Desperate times call for desperate measures, which may explain why some critically endangered smalltooth sawfish are reproducing asexually in the wild.
The smalltooth sawfish is a member of the ray family, and under normal circumstances it reproduces sexually like most other vertebrates. However, in a study published in Current Biology, scientists report seven instances of juvenile sawfish that appear to be the product of a virgin birth -- no dad involved.
The researchers were able to tell that these fish were produced asexually because routine DNA tests showed there was little to no variability in the genetic material of the seven specimens.
Asexual reproduction in a sexually reproducing species is called facultatitve parthenogenesis. Scientists think it occurs when an unfertilized egg absorbs a genetically identical sister cell called a polar body.
They do not yet know what might trigger that reaction, however, according to Andrew Fields, a PhD candidate at Stony Brook University and the lead author of the study.

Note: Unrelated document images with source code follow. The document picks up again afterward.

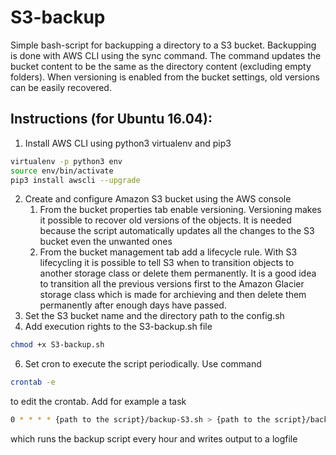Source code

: # S3-backup

Simple bash-script for backupping a directory to a S3 bucket. Backupping is done with AWS CLI using the sync command. The command updates the bucket content to be the same as the directory content (excluding empty folders). When versioning is enabled from the bucket settings, old versions can be easily recovered.

## Instructions (for Ubuntu 16.04):

1. Install AWS CLI using python3 virtualenv and pip3
```sh
virtualenv -p python3 env
source env/bin/activate
pip3 install awscli --upgrade
```
2. Create and configure Amazon S3 bucket using the AWS console
    1. From the bucket properties tab enable versioning. Versioning makes it possible to recover old versions of the objects. It is needed because the script automatically updates all the changes to the S3 bucket even the unwanted ones
    2. From the bucket management tab add a lifecycle rule. With S3 lifecycling it is possible to tell S3 when to transition objects to another storage class or delete them permanently. It is a good idea to transition all the previous versions first to the Amazon Glacier storage class which is made for archieving and then delete them permanently after enough days have passed.
4. Set the S3 bucket name and the directory path to the config.sh
5. Add execution rights to the S3-backup.sh file
```sh
chmod +x S3-backup.sh
```
6. Set cron to execute the script periodically. Use command
```sh
crontab -e
```
to edit the crontab. Add for example a task
```sh
0 * * * * {path to the script}/backup-S3.sh > {path to the script}/backup.log
```
which runs the backup script every hour and writes output to a logfile
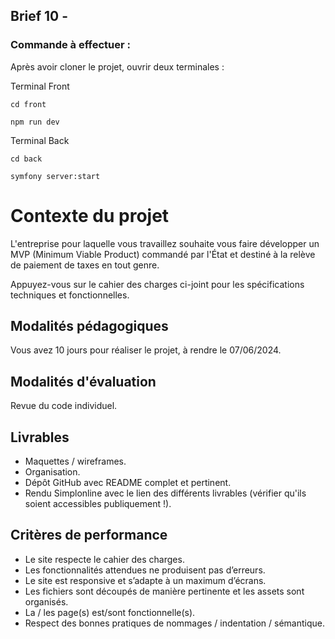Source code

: ## Brief 10 - 
### Commande à effectuer :

Après avoir cloner le projet, ouvrir deux terminales :

Terminal Front
```shell
cd front
```

```shell
npm run dev
```

Terminal Back

```shell
cd back
```

```shell
symfony server:start
```

# Contexte du projet

L'entreprise pour laquelle vous travaillez souhaite vous faire développer un MVP (Minimum Viable Product) commandé par l'État et destiné à la relève de paiement de taxes en tout genre.

Appuyez-vous sur le cahier des charges ci-joint pour les spécifications techniques et fonctionnelles.

## Modalités pédagogiques

Vous avez 10 jours pour réaliser le projet, à rendre le 07/06/2024.

## Modalités d'évaluation

Revue du code individuel.

## Livrables

- Maquettes / wireframes.
- Organisation.
- Dépôt GitHub avec README complet et pertinent.
- Rendu Simplonline avec le lien des différents livrables (vérifier qu'ils soient accessibles publiquement !).

## Critères de performance

- Le site respecte le cahier des charges.
- Les fonctionnalités attendues ne produisent pas d’erreurs.
- Le site est responsive et s’adapte à un maximum d’écrans.
- Les fichiers sont découpés de manière pertinente et les assets sont organisés.
- La / les page(s) est/sont fonctionnelle(s).
- Respect des bonnes pratiques de nommages / indentation / sémantique.
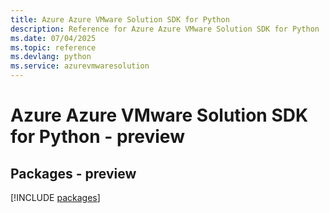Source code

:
 ```yaml
---
title: Azure Azure VMware Solution SDK for Python
description: Reference for Azure Azure VMware Solution SDK for Python
ms.date: 07/04/2025
ms.topic: reference
ms.devlang: python
ms.service: azurevmwaresolution
---
```

# Azure Azure VMware Solution SDK for Python - preview
## Packages - preview
[!INCLUDE [packages](azure-vmware-solution-index.md)]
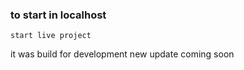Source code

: ### to start in localhost
```
start live project
```
it was build for development
new update coming soon

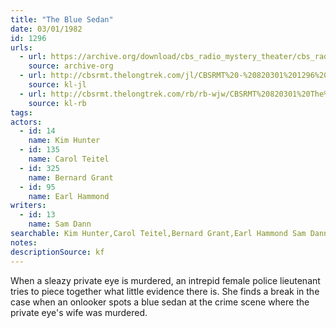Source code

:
 ```yaml
---
title: "The Blue Sedan"
date: 03/01/1982
id: 1296
urls: 
  - url: https://archive.org/download/cbs_radio_mystery_theater/cbs_radio_mystery_theater-1251-1300.zip/cbs_radio_mystery_theater-1251-1300%2Fcbsrmt_1296_the_blue_sedan.mp3
    source: archive-org
  - url: http://cbsrmt.thelongtrek.com/jl/CBSRMT%20-%20820301%201296%20The%20Blue%20Sedan_jl.mp3
    source: kl-jl
  - url: http://cbsrmt.thelongtrek.com/rb/rb-wjw/CBSRMT%20820301%20The%20Blue%20Sedan_wjw.mp3
    source: kl-rb
tags: 
actors:  
  - id: 14
    name: Kim Hunter  
  - id: 135
    name: Carol Teitel  
  - id: 325
    name: Bernard Grant  
  - id: 95
    name: Earl Hammond
writers:  
  - id: 13
    name: Sam Dann
searchable: Kim Hunter,Carol Teitel,Bernard Grant,Earl Hammond Sam Dann
notes: 
descriptionSource: kf
---
```

When a sleazy private eye is murdered, an intrepid female police lieutenant tries to piece together what little evidence there is. She finds a break in the case when an onlooker spots a blue sedan at the crime scene where the private eye's wife was murdered.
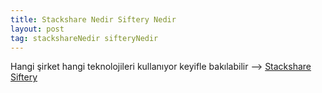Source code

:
 ```yaml
---
title: Stackshare Nedir Siftery Nedir
layout: post
tag: stackshareNedir sifteryNedir
---
```


Hangi şirket hangi teknolojileri kullanıyor keyifle bakılabilir --> [Stackshare](https://stackshare.io/)
[Siftery](https://stack.g2.com/)
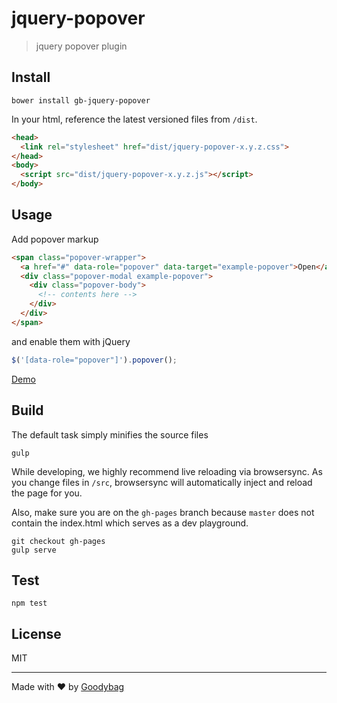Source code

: # jquery-popover

> jquery popover plugin

## Install

```shell
bower install gb-jquery-popover
```

In your html, reference the latest versioned files from `/dist`.

```html
<head>
  <link rel="stylesheet" href="dist/jquery-popover-x.y.z.css">
</head>
<body>
  <script src="dist/jquery-popover-x.y.z.js"></script>
</body>
```

## Usage

Add popover markup

```html
<span class="popover-wrapper">
  <a href="#" data-role="popover" data-target="example-popover">Open</a>
  <div class="popover-modal example-popover">
    <div class="popover-body">
      <!-- contents here -->
    </div>
  </div>
</span>
```

and enable them with jQuery

```js
$('[data-role="popover"]').popover();
```

[Demo](http://goodybag.github.io/jquery-popover/)

## Build

The default task simply minifies the source files

```shell
gulp
```

While developing, we highly recommend live reloading via browsersync. As you
change files in `/src`, browsersync will automatically inject and reload
the page for you.

Also, make sure you are on the `gh-pages` branch because
`master` does not contain the index.html which serves as a dev playground.

```shell
git checkout gh-pages
gulp serve
```

## Test

```
npm test
```

## License

MIT

---

Made with :heart: by [Goodybag](http://goodybag.com)
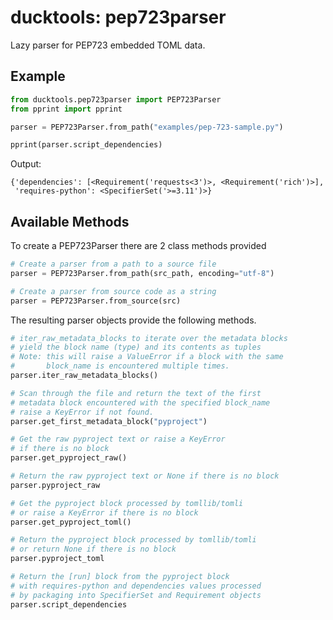 # ducktools: pep723parser #

Lazy parser for PEP723 embedded TOML data.

## Example ##

```python
from ducktools.pep723parser import PEP723Parser
from pprint import pprint

parser = PEP723Parser.from_path("examples/pep-723-sample.py")

pprint(parser.script_dependencies)
```

Output:
```
{'dependencies': [<Requirement('requests<3')>, <Requirement('rich')>],
 'requires-python': <SpecifierSet('>=3.11')>}
```

## Available Methods ##

To create a PEP723Parser there are 2 class methods provided

```python
# Create a parser from a path to a source file
parser = PEP723Parser.from_path(src_path, encoding="utf-8")

# Create a parser from source code as a string
parser = PEP723Parser.from_source(src)
```

The resulting parser objects provide the following methods.

```python
# iter_raw_metadata_blocks to iterate over the metadata blocks
# yield the block name (type) and its contents as tuples
# Note: this will raise a ValueError if a block with the same
#       block_name is encountered multiple times.
parser.iter_raw_metadata_blocks()

# Scan through the file and return the text of the first
# metadata block encountered with the specified block_name
# raise a KeyError if not found.
parser.get_first_metadata_block("pyproject")

# Get the raw pyproject text or raise a KeyError 
# if there is no block
parser.get_pyproject_raw()

# Return the raw pyproject text or None if there is no block
parser.pyproject_raw

# Get the pyproject block processed by tomllib/tomli
# or raise a KeyError if there is no block
parser.get_pyproject_toml()

# Return the pyproject block processed by tomllib/tomli
# or return None if there is no block
parser.pyproject_toml

# Return the [run] block from the pyproject block
# with requires-python and dependencies values processed
# by packaging into SpecifierSet and Requirement objects
parser.script_dependencies
```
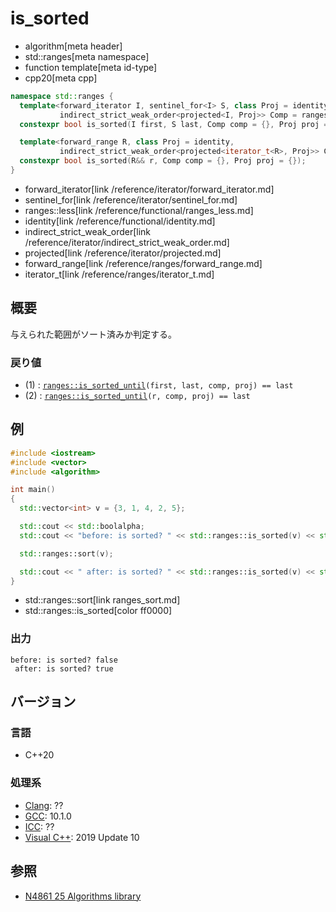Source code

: # is_sorted
* algorithm[meta header]
* std::ranges[meta namespace]
* function template[meta id-type]
* cpp20[meta cpp]

```cpp
namespace std::ranges {
  template<forward_iterator I, sentinel_for<I> S, class Proj = identity,
           indirect_strict_weak_order<projected<I, Proj>> Comp = ranges::less>
  constexpr bool is_sorted(I first, S last, Comp comp = {}, Proj proj = {});

  template<forward_range R, class Proj = identity,
           indirect_strict_weak_order<projected<iterator_t<R>, Proj>> Comp = ranges::less>
  constexpr bool is_sorted(R&& r, Comp comp = {}, Proj proj = {});
}
```
* forward_iterator[link /reference/iterator/forward_iterator.md]
* sentinel_for[link /reference/iterator/sentinel_for.md]
* ranges::less[link /reference/functional/ranges_less.md]
* identity[link /reference/functional/identity.md]
* indirect_strict_weak_order[link /reference/iterator/indirect_strict_weak_order.md]
* projected[link /reference/iterator/projected.md]
* forward_range[link /reference/ranges/forward_range.md]
* iterator_t[link /reference/ranges/iterator_t.md]

## 概要
与えられた範囲がソート済みか判定する。

### 戻り値
- (1) : [`ranges::is_sorted_until`](/reference/algorithm/ranges_is_sorted_until.md)`(first, last, comp, proj) == last`
- (2) : [`ranges::is_sorted_until`](/reference/algorithm/ranges_is_sorted_until.md)`(r, comp, proj) == last`

## 例
```cpp example
#include <iostream>
#include <vector>
#include <algorithm>

int main()
{
  std::vector<int> v = {3, 1, 4, 2, 5};

  std::cout << std::boolalpha;
  std::cout << "before: is sorted? " << std::ranges::is_sorted(v) << std::endl;

  std::ranges::sort(v);

  std::cout << " after: is sorted? " << std::ranges::is_sorted(v) << std::endl;
}
```
* std::ranges::sort[link ranges_sort.md]
* std::ranges::is_sorted[color ff0000]

### 出力
```
before: is sorted? false
 after: is sorted? true
```

## バージョン
### 言語
- C++20

### 処理系
- [Clang](/implementation.md#clang): ??
- [GCC](/implementation.md#gcc): 10.1.0
- [ICC](/implementation.md#icc): ??
- [Visual C++](/implementation.md#visual_cpp): 2019 Update 10

## 参照
- [N4861 25 Algorithms library](https://timsong-cpp.github.io/cppwp/n4861/algorithms)
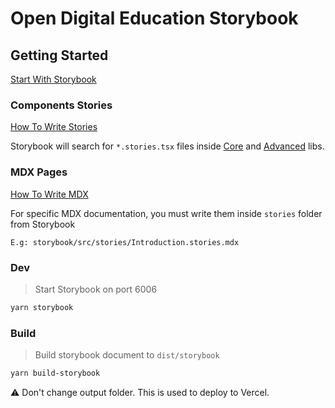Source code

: # Open Digital Education Storybook

## Getting Started

[Start With Storybook](https://storybook.js.org/tutorials/intro-to-storybook/react/fr/get-started/)

### Components Stories

[How To Write Stories](https://storybook.js.org/docs/react/writing-stories/introduction)

Storybook will search for `*.stories.tsx` files inside [Core](../packages/core/) and [Advanced](../packages/advanced/) libs.

### MDX Pages

[How To Write MDX](https://storybook.js.org/docs/react/writing-docs/mdx)

For specific MDX documentation, you must write them inside `stories` folder from Storybook

`E.g: storybook/src/stories/Introduction.stories.mdx`

### Dev

> Start Storybook on port 6006

```bash
yarn storybook
```

### Build

> Build storybook document to `dist/storybook`

```bash
yarn build-storybook
```

⚠️ Don't change output folder. This is used to deploy to Vercel.
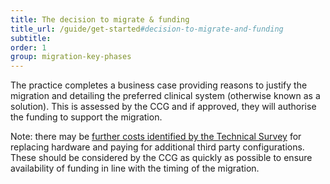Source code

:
 ```yaml
---
title: The decision to migrate & funding
title_url: /guide/get-started#decision-to-migrate-and-funding
subtitle:
order: 1
group: migration-key-phases
---
```


The practice completes a business case providing reasons to justify the migration and detailing the preferred clinical system (otherwise known as a solution). This is assessed by the CCG and if approved, they will authorise the funding to support the migration.

Note: there may be [further costs identified by the Technical Survey](/prm-practice-migration/guide/technical-survey) for replacing hardware and paying for additional third party configurations. These should be considered by the CCG as quickly as possible to ensure availability of funding in line with the timing of the migration.


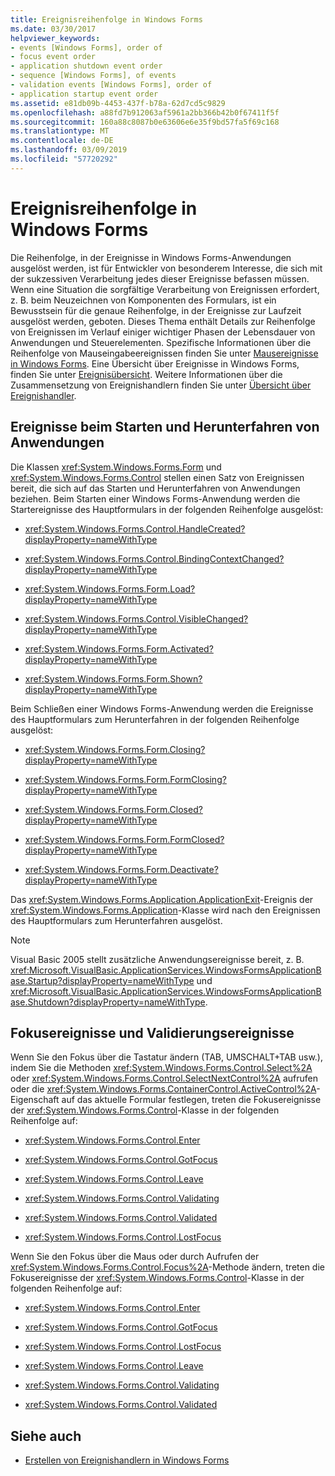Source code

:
 ```yaml
---
title: Ereignisreihenfolge in Windows Forms
ms.date: 03/30/2017
helpviewer_keywords:
- events [Windows Forms], order of
- focus event order
- application shutdown event order
- sequence [Windows Forms], of events
- validation events [Windows Forms], order of
- application startup event order
ms.assetid: e81db09b-4453-437f-b78a-62d7cd5c9829
ms.openlocfilehash: a88fd7b912063af5961a2bb366b42b0f67411f5f
ms.sourcegitcommit: 160a88c8087b0e63606e6e35f9bd57fa5f69c168
ms.translationtype: MT
ms.contentlocale: de-DE
ms.lasthandoff: 03/09/2019
ms.locfileid: "57720292"
---
```

# <a name="order-of-events-in-windows-forms"></a>Ereignisreihenfolge in Windows Forms
Die Reihenfolge, in der Ereignisse in Windows Forms-Anwendungen ausgelöst werden, ist für Entwickler von besonderem Interesse, die sich mit der sukzessiven Verarbeitung jedes dieser Ereignisse befassen müssen. Wenn eine Situation die sorgfältige Verarbeitung von Ereignissen erfordert, z. B. beim Neuzeichnen von Komponenten des Formulars, ist ein Bewusstsein für die genaue Reihenfolge, in der Ereignisse zur Laufzeit ausgelöst werden, geboten. Dieses Thema enthält Details zur Reihenfolge von Ereignissen im Verlauf einiger wichtiger Phasen der Lebensdauer von Anwendungen und Steuerelementen. Spezifische Informationen über die Reihenfolge von Mauseingabeereignissen finden Sie unter [Mausereignisse in Windows Forms](mouse-events-in-windows-forms.md). Eine Übersicht über Ereignisse in Windows Forms, finden Sie unter [Ereignisübersicht](events-overview-windows-forms.md). Weitere Informationen über die Zusammensetzung von Ereignishandlern finden Sie unter [Übersicht über Ereignishandler](event-handlers-overview-windows-forms.md).  
  
## <a name="application-startup-and-shutdown-events"></a>Ereignisse beim Starten und Herunterfahren von Anwendungen  
 Die Klassen <xref:System.Windows.Forms.Form> und <xref:System.Windows.Forms.Control> stellen einen Satz von Ereignissen bereit, die sich auf das Starten und Herunterfahren von Anwendungen beziehen. Beim Starten einer Windows Forms-Anwendung werden die Startereignisse des Hauptformulars in der folgenden Reihenfolge ausgelöst:  
  
-   <xref:System.Windows.Forms.Control.HandleCreated?displayProperty=nameWithType>  
  
-   <xref:System.Windows.Forms.Control.BindingContextChanged?displayProperty=nameWithType>  
  
-   <xref:System.Windows.Forms.Form.Load?displayProperty=nameWithType>  
  
-   <xref:System.Windows.Forms.Control.VisibleChanged?displayProperty=nameWithType>  
  
-   <xref:System.Windows.Forms.Form.Activated?displayProperty=nameWithType>  
  
-   <xref:System.Windows.Forms.Form.Shown?displayProperty=nameWithType>  
  
 Beim Schließen einer Windows Forms-Anwendung werden die Ereignisse des Hauptformulars zum Herunterfahren in der folgenden Reihenfolge ausgelöst:  
  
-   <xref:System.Windows.Forms.Form.Closing?displayProperty=nameWithType>  
  
-   <xref:System.Windows.Forms.Form.FormClosing?displayProperty=nameWithType>  
  
-   <xref:System.Windows.Forms.Form.Closed?displayProperty=nameWithType>  
  
-   <xref:System.Windows.Forms.Form.FormClosed?displayProperty=nameWithType>  
  
-   <xref:System.Windows.Forms.Form.Deactivate?displayProperty=nameWithType>  
  
 Das <xref:System.Windows.Forms.Application.ApplicationExit>-Ereignis der <xref:System.Windows.Forms.Application>-Klasse wird nach den Ereignissen des Hauptformulars zum Herunterfahren ausgelöst.  
  
> [!NOTE]
>  Visual Basic 2005 stellt zusätzliche Anwendungsereignisse bereit, z. B. <xref:Microsoft.VisualBasic.ApplicationServices.WindowsFormsApplicationBase.Startup?displayProperty=nameWithType> und <xref:Microsoft.VisualBasic.ApplicationServices.WindowsFormsApplicationBase.Shutdown?displayProperty=nameWithType>.  
  
## <a name="focus-and-validation-events"></a>Fokusereignisse und Validierungsereignisse  
 Wenn Sie den Fokus über die Tastatur ändern (TAB, UMSCHALT+TAB usw.), indem Sie die Methoden <xref:System.Windows.Forms.Control.Select%2A> oder <xref:System.Windows.Forms.Control.SelectNextControl%2A> aufrufen oder die <xref:System.Windows.Forms.ContainerControl.ActiveControl%2A>-Eigenschaft auf das aktuelle Formular festlegen, treten die Fokusereignisse der <xref:System.Windows.Forms.Control>-Klasse in der folgenden Reihenfolge auf:  
  
-   <xref:System.Windows.Forms.Control.Enter>  
  
-   <xref:System.Windows.Forms.Control.GotFocus>  
  
-   <xref:System.Windows.Forms.Control.Leave>  
  
-   <xref:System.Windows.Forms.Control.Validating>  
  
-   <xref:System.Windows.Forms.Control.Validated>  
  
-   <xref:System.Windows.Forms.Control.LostFocus>  
  
 Wenn Sie den Fokus über die Maus oder durch Aufrufen der <xref:System.Windows.Forms.Control.Focus%2A>-Methode ändern, treten die Fokusereignisse der <xref:System.Windows.Forms.Control>-Klasse in der folgenden Reihenfolge auf:  
  
-   <xref:System.Windows.Forms.Control.Enter>  
  
-   <xref:System.Windows.Forms.Control.GotFocus>  
  
-   <xref:System.Windows.Forms.Control.LostFocus>  
  
-   <xref:System.Windows.Forms.Control.Leave>  
  
-   <xref:System.Windows.Forms.Control.Validating>  
  
-   <xref:System.Windows.Forms.Control.Validated>  
  
## <a name="see-also"></a>Siehe auch
- [Erstellen von Ereignishandlern in Windows Forms](creating-event-handlers-in-windows-forms.md)
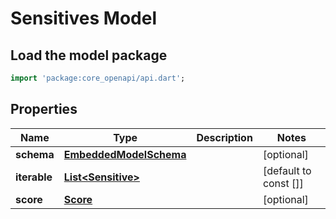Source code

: # Sensitives Model

## Load the model package
```dart
import 'package:core_openapi/api.dart';
```

## Properties
Name | Type | Description | Notes
------------ | ------------- | ------------- | -------------
**schema** | [**EmbeddedModelSchema**](EmbeddedModelSchema) |  | [optional] 
**iterable** | [**List\<Sensitive\>**](Sensitive) |  | [default to const []]
**score** | [**Score**](Score) |  | [optional] 




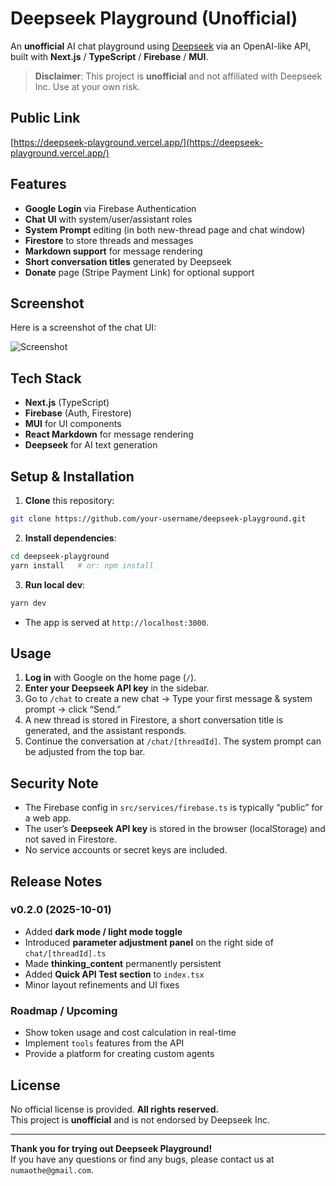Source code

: # Deepseek Playground (Unofficial)

An **unofficial** AI chat playground using [Deepseek](https://platform.deepseek.com/) via an OpenAI-like API, built with **Next.js** / **TypeScript** / **Firebase** / **MUI**.

> **Disclaimer**: This project is **unofficial** and not affiliated with Deepseek Inc. Use at your own risk.

## Public Link

[https://deepseek-playground.vercel.app/](https://deepseek-playground.vercel.app/)

## Features

- **Google Login** via Firebase Authentication
- **Chat UI** with system/user/assistant roles
- **System Prompt** editing (in both new-thread page and chat window)
- **Firestore** to store threads and messages
- **Markdown support** for message rendering
- **Short conversation titles** generated by Deepseek
- **Donate** page (Stripe Payment Link) for optional support

## Screenshot

Here is a screenshot of the chat UI:

![Screenshot](https://deepseek-playground.vercel.app/images/screenshot-small.png)

## Tech Stack

- **Next.js** (TypeScript)
- **Firebase** (Auth, Firestore)
- **MUI** for UI components
- **React Markdown** for message rendering
- **Deepseek** for AI text generation

## Setup & Installation

1. **Clone** this repository:

```bash
git clone https://github.com/your-username/deepseek-playground.git
```

2. **Install dependencies**:

```bash
cd deepseek-playground
yarn install   # or: npm install
```

3. **Run local dev**:

```bash
yarn dev
```

- The app is served at `http://localhost:3000`.

## Usage

1. **Log in** with Google on the home page (`/`).
2. **Enter your Deepseek API key** in the sidebar.
3. Go to `/chat` to create a new chat → Type your first message & system prompt → click “Send.”
4. A new thread is stored in Firestore, a short conversation title is generated, and the assistant responds.
5. Continue the conversation at `/chat/[threadId]`. The system prompt can be adjusted from the top bar.

## Security Note

- The Firebase config in `src/services/firebase.ts` is typically “public” for a web app.
- The user’s **Deepseek API key** is stored in the browser (localStorage) and not saved in Firestore.
- No service accounts or secret keys are included.

## Release Notes

### v0.2.0 (2025-10-01)

- Added **dark mode / light mode toggle**
- Introduced **parameter adjustment panel** on the right side of `chat/[threadId].ts`
- Made **thinking_content** permanently persistent
- Added **Quick API Test section** to `index.tsx`
- Minor layout refinements and UI fixes

### Roadmap / Upcoming

- Show token usage and cost calculation in real-time
- Implement `tools` features from the API
- Provide a platform for creating custom agents

## License

No official license is provided. **All rights reserved.**  
This project is **unofficial** and is not endorsed by Deepseek Inc.

---

**Thank you for trying out Deepseek Playground!**  
If you have any questions or find any bugs, please contact us at `numaothe@gmail.com`.
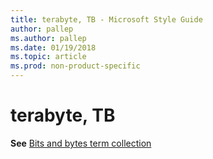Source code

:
 ```yaml
---
title: terabyte, TB - Microsoft Style Guide
author: pallep
ms.author: pallep
ms.date: 01/19/2018
ms.topic: article
ms.prod: non-product-specific
---
```


# terabyte, TB

**See** [Bits and bytes term collection](~/a-z-word-list-term-collections/term-collections/bits-bytes-terms.md)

It has been observed before in birds, reptiles and sharks, but only when they are living in captivity.
Researchers recently found a copperhead and cottonwood snake that were pregnant with one parthenogenetic baby each, but the babies were never born, so it is unclear if they would have survived in the wild.
The smalltooth sawfish is a large ray that is born at about 2 feet in length and can grow up to 12 feet in length. It lives mostly in southern Florida, and researchers estimate that its population has declined to just 1% to 5% of what it was in 1900.
The decline has been due to overfishing and loss of habitat, Fields said.
Between 2004 and 2013, scientists took DNA samples from the fins of 190 smalltooth sawfish to see if their limited population was leading to high instances of inbreeding. They found that 85% of the specimens were the offspring of non-relatives -- a good sign. However, 3% of the fish sampled were the offspring of just a single parent.
"It's not a majority, it's not even a quarter," said Fields. "It is still rare in this case."
Smalltooth sawfish are a long-lived species that take years to develop into sexual maturity, so it is still unclear how well these virgin-birth fish survive and if they will be able to reproduce sexually.
In the meantime, Fields is hoping other researchers who study endangered sharks, rays, lizards, snakes and birds will look for evidence of asexual reproduction that they may have missed.
"We don't know if this commonly happens when species are at a very low density," Fields said. "Because it has been seen in captivity that would lead to the conclusion that it is not so unusual."